TiO prepared in examples 1 to 3 of the present invention2Structural component morphology analysis of heterogeneous phase nano-material, as shown in figure 1, graphs a-c and d-f are TiO prepared with 3, 4 and 5mL hydrochloric acid addition amount respectively2SEM and low power TEM patterns of the heterogeneous phase, it can be seen that all images exhibit a pronounced coexisting structure of small particles and rods. Further, it can be seen that as the addition amount of hydrochloric acid increases, the small particles are obviously reduced, the rod-shaped structure is changed from thick to thin, and the exposed crystal face is changed.
For TiO prepared in example 1 of the invention2Phase structure analysis of heterogeneous phase nano material (3mL hydrochloric acid addition amount) as shown in FIG. 2, wherein a is high power TEM image, and the synthesized TiO can be determined by lattice spacing comparison2The small particles of the heterogeneous phase are anatase and the rods are rutile. FIG. b is a graph of the prepared photo-deposited TiO with 1% Pt by mass2The preparation method of the TEM image of the homojunction comprises the following steps: 160mL of water, 40mL of methanol and 200mg of the solid catalyst prepared in the example 1 are added into a photocatalytic reactor, argon is used for purging for 20min before reaction, air in the reactor is discharged, chloroplatinic acid solution with the concentration of 5.24mmol/L is added, then a 300W xenon lamp is used for simulating sunlight to irradiate the loaded cocatalyst Pt for 30min, then centrifugal separation is carried out for 5min at the rotating speed of 5000r/min, the upper solution is filtered, and finally vacuum drying is carried out for 10h at the temperature of 80 ℃ to obtain solid powder. It can be seen from the figure that the Pt particles are clearly uniformly distributed, with a particle size less than 5nm and mostly distributed on the rod-like surface of the rutile phase and at the particle-rod interface. The EDX Mapping images in the graphs c-f show that the uniform distribution of the particles and the discrete distribution of the Pt particles are obviously seen.
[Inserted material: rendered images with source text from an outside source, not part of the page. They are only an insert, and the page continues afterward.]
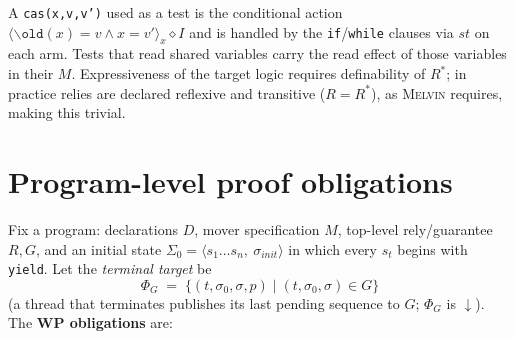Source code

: \documentclass[11pt]{article}
\theoremstyle{plain}
\theoremstyle{plain}
\theoremstyle{definition}
\newcommand{\stp}{\mathit{st}}
\newcommand{\dcl}{\ensuremath{\downarrow}\text{-closed}}
\newcommand{\cact}[2]{#1\diamond #2}                 %
\newcommand{\oldx}[1]{\mathtt{\backslash old}(#1)}
\newcommand{\melvin}{\textsc{Melvin}}
\newcommand{\code}[1]{\texttt{#1}}
\begin{document}
A \code{cas(x,v,v')} used as a test is the conditional action
$\cact{\langle \oldx{x}=v \wedge x=v'\rangle_x}{I}$ and is handled by the
\code{if}/\code{while} clauses via $\stp$ on each arm. Tests that read shared
variables carry the read effect of those variables in their $M$. Expressiveness of
the target logic requires definability of $R^*$; in practice relies are declared
reflexive and transitive ($R = R^*$), as \melvin{} requires, making this trivial.

\section{Program-level proof obligations}\label{sec:obligations}

Fix a program: declarations $D$, mover specification $M$, top-level rely/guarantee
$R,G$, and an initial state
$\Sigma_{0} = \langle s_1\ldots s_n,\ \sigma_{\mathit{init}}\rangle$ in which every
$s_t$ begins with \code{yield}. Let the \emph{terminal target} be
\[
\Phi_G \;=\; \{(t,\sigma_0,\sigma,p)\mid (t,\sigma_0,\sigma)\in G\}
\]
(a thread that terminates publishes its last pending sequence to $G$; $\Phi_G$ is
\dcl). The \textbf{WP obligations} are:
\end{document}
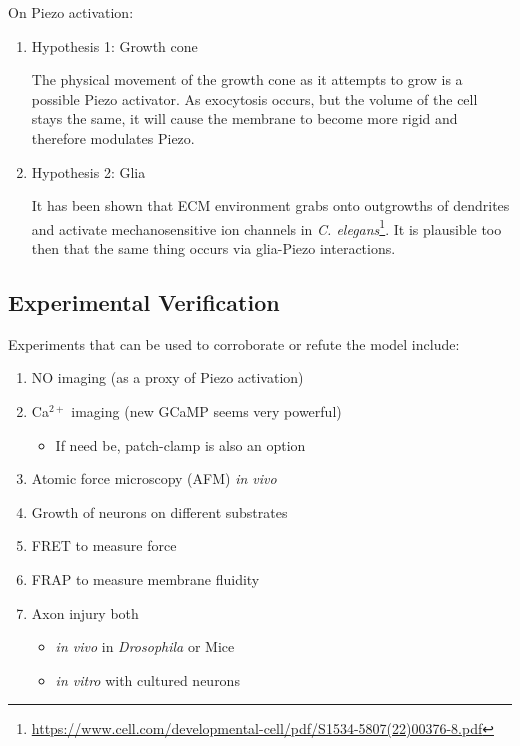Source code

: \documentclass[12pt]{amsart}
\begin{document}
\bigskip



On Piezo activation: 
\begin{enumerate}
    \item Hypothesis 1: Growth cone

   The physical movement of the growth cone as it attempts to grow is a possible Piezo activator. As exocytosis occurs, but the volume of the cell stays the same, it will cause the membrane to become more rigid and therefore modulates Piezo.  
    
    \item Hypothesis 2: Glia

    It has been shown that ECM environment grabs onto outgrowths of dendrites and activate mechanosensitive ion channels in \textit{C. elegans}\footnote{\url{https://www.cell.com/developmental-cell/pdf/S1534-5807(22)00376-8.pdf}}. It is plausible too then that the same thing occurs via glia-Piezo interactions. 
\end{enumerate}


\subsection{Experimental Verification} Experiments that can be used to corroborate or refute the model include: 

 \begin{enumerate}
 \item NO imaging (as a proxy of Piezo activation)
     \item Ca$^{2+}$ imaging (new GCaMP seems very powerful)
     \begin{itemize}
         \item If need be, patch-clamp is also an option
     \end{itemize}
     \item Atomic force microscopy (AFM) \textit{in vivo}
     \item Growth of neurons on different substrates
     \item FRET to measure force
     \item FRAP to measure membrane fluidity
     \item Axon injury both 
     \begin{itemize}
         \item \textit{in vivo} in \textit{Drosophila} or Mice
         \item \textit{in vitro} with cultured neurons
     \end{itemize}
 \end{enumerate}
\end{document}
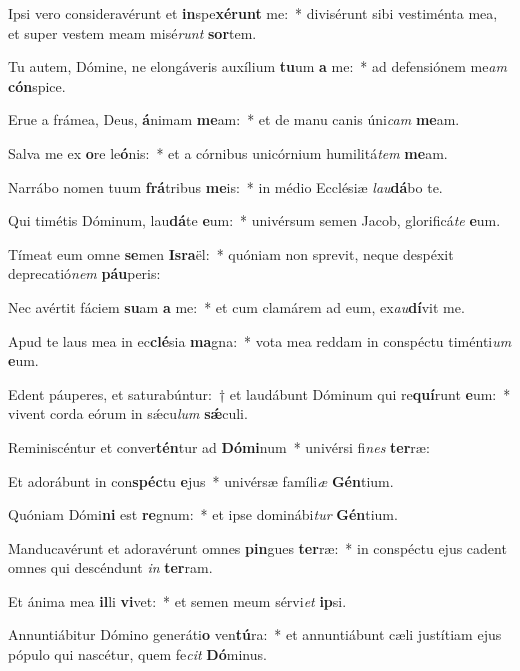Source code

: \item Ipsi vero consideravérunt et \textbf{in}spe\textbf{xé}\textbf{runt} me:~* divisérunt sibi vestiménta mea, et super vestem meam misé\textit{runt} \textbf{sor}tem.
\item Tu autem, Dómine, ne elongáveris auxílium \textbf{tu}um \textbf{a} me:~* ad defensiónem me\textit{am} \textbf{cón}spice.
\item Erue a frámea, Deus, \textbf{á}nimam \textbf{me}am:~* et de manu canis úni\textit{cam} \textbf{me}am.
\item Salva me ex \textbf{o}re le\textbf{ó}nis:~* et a córnibus unicórnium humilitá\textit{tem} \textbf{me}am.
\item Narrábo nomen tuum \textbf{frá}tribus \textbf{me}is:~* in médio Ecclésiæ \textit{lau}\textbf{dá}bo te.
\item Qui timétis Dóminum, lau\textbf{dá}te \textbf{e}um:~* univérsum semen Jacob, glorificá\textit{te} \textbf{e}um.
\item Tímeat eum omne \textbf{se}men \textbf{Is}\textbf{ra}ël:~* quóniam non sprevit, neque despéxit deprecatió\textit{nem} \textbf{páu}peris:
\item Nec avértit fáciem \textbf{su}am \textbf{a} me:~* et cum clamárem ad eum, ex\textit{au}\textbf{dí}vit me.
\item Apud te laus mea in ec\textbf{clé}sia \textbf{ma}gna:~* vota mea reddam in conspéctu timénti\textit{um} \textbf{e}um.
\item Edent páuperes, et saturabúntur:~† et laudábunt Dóminum qui re\textbf{quí}runt \textbf{e}um:~* vivent corda eórum in sǽcu\textit{lum} \textbf{sǽ}culi.
\item Reminiscéntur et conver\textbf{tén}tur ad \textbf{Dó}\textbf{mi}num~* univérsi fi\textit{nes} \textbf{ter}ræ:
\item Et adorábunt in con\textbf{spéc}tu \textbf{e}jus~* univérsæ famíli\textit{æ} \textbf{Gén}tium.
\item Quóniam Dómi\textbf{ni} est \textbf{re}gnum:~* et ipse dominábi\textit{tur} \textbf{Gén}tium.
\item Manducavérunt et adoravérunt omnes \textbf{pin}gues \textbf{ter}ræ:~* in conspéctu ejus cadent omnes qui descéndunt \textit{in} \textbf{ter}ram.
\item Et ánima mea \textbf{il}li \textbf{vi}vet:~* et semen meum sérvi\textit{et} \textbf{ip}si.
\item Annuntiábitur Dómino generáti\textbf{o} ven\textbf{tú}ra:~* et annuntiábunt cæli justítiam ejus pópulo qui nascétur, quem fe\textit{cit} \textbf{Dó}minus.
TiO prepared according to examples 1 to 3 of the invention2The XRD analysis of the crystal structure of the heterogeneous phase is shown in fig. 3. It can be seen that the TiO prepared by adding 3, 4, 5mL of hydrochloric acid according to the invention2The heterogeneous homojunction shows two obvious crystal structures of anatase and rutile and the peak intensityThe anatase peak gradually decreased and the rutile phase gradually increased with increasing hydrochloric acid addition, consistent with the analysis of FIGS. 1 and 2 above.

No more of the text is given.